Wednesday, 14 May 2014

Fieldwork Diary Entry (May 14, 2014)


I met up with Joanna tonight after work to interview her about her experiences with No Light, No Lycra, as well as her own views of everyday dance.  I had decided prior to the interview that I would allow the interview to go unscripted in parts.  Having spoken with her when I attended No Lights, No Lycra, I knew Joanna would not be short of ideas and thoughts about dance and its place within society. She strikes me as an innate dance anthropologist!

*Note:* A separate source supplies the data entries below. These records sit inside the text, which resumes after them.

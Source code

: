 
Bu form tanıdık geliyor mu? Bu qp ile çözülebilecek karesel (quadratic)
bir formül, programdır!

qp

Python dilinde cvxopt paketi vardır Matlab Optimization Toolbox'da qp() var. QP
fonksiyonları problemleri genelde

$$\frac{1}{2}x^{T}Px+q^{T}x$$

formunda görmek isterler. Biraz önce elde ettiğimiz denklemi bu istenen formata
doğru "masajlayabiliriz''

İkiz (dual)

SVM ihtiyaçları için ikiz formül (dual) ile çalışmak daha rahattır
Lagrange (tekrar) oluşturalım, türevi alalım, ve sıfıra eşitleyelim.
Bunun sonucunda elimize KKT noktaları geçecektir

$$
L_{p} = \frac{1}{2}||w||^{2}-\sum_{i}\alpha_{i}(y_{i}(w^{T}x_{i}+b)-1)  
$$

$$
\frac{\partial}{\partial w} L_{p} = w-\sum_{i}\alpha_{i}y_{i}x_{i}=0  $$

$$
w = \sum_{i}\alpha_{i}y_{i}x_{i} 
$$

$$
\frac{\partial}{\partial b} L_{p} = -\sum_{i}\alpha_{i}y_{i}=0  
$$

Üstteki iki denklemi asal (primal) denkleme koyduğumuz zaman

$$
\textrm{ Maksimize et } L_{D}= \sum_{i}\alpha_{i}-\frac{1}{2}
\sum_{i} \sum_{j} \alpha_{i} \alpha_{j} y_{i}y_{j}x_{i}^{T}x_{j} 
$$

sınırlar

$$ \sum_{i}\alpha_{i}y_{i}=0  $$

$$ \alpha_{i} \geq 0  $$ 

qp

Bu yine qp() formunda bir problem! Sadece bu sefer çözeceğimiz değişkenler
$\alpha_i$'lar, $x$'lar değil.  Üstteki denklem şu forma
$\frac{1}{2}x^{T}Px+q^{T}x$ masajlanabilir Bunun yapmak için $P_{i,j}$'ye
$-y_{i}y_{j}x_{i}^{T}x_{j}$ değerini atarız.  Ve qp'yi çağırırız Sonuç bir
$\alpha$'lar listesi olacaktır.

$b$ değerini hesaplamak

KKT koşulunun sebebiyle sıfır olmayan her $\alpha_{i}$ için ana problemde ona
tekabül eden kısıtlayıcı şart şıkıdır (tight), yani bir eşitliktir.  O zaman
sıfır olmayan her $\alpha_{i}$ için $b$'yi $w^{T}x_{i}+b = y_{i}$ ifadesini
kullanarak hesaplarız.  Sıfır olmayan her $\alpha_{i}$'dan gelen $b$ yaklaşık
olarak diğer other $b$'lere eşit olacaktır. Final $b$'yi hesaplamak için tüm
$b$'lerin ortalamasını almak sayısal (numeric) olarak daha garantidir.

During and after our interview, I feel slightly guilty about that fact that I am not as enthused about NLNL as Joanna is; especially as she has been so generous with her time and thoughts with me. I can clearly see and hear how passionate she is about NLNL and how it has changed her life for the better. I decide that I will go to NLNL again to give it another shot as I also remember another interviewee saying the below:

I think the first session [of NLNL], you probably feel more inhibited because it’s unfamiliar to you but I think once you kind of challenge yourself and get yourself in there you’ll probably be alright cause everyone else is in the same situation. 
                                                                                     -'Holly', May 8, 2014

In terms of my original methodology, I have totally ditched my original idea of having research participants come with me to all field sites. I have found it too difficult to arrange people to come with me consistently due to conflicting schedules. So for fieldwork thus far, sometimes I have had a research participant with me and other times, I have gone alone. A side effect of doing embodied fieldwork alone is that I am able to immerse myself into the experience more wholly because I do not have to worry about my research participant. Perhaps this does not lend for a more holistic or objective view of the dance site but the pressures of time and opportunity make this change in methodology necessary.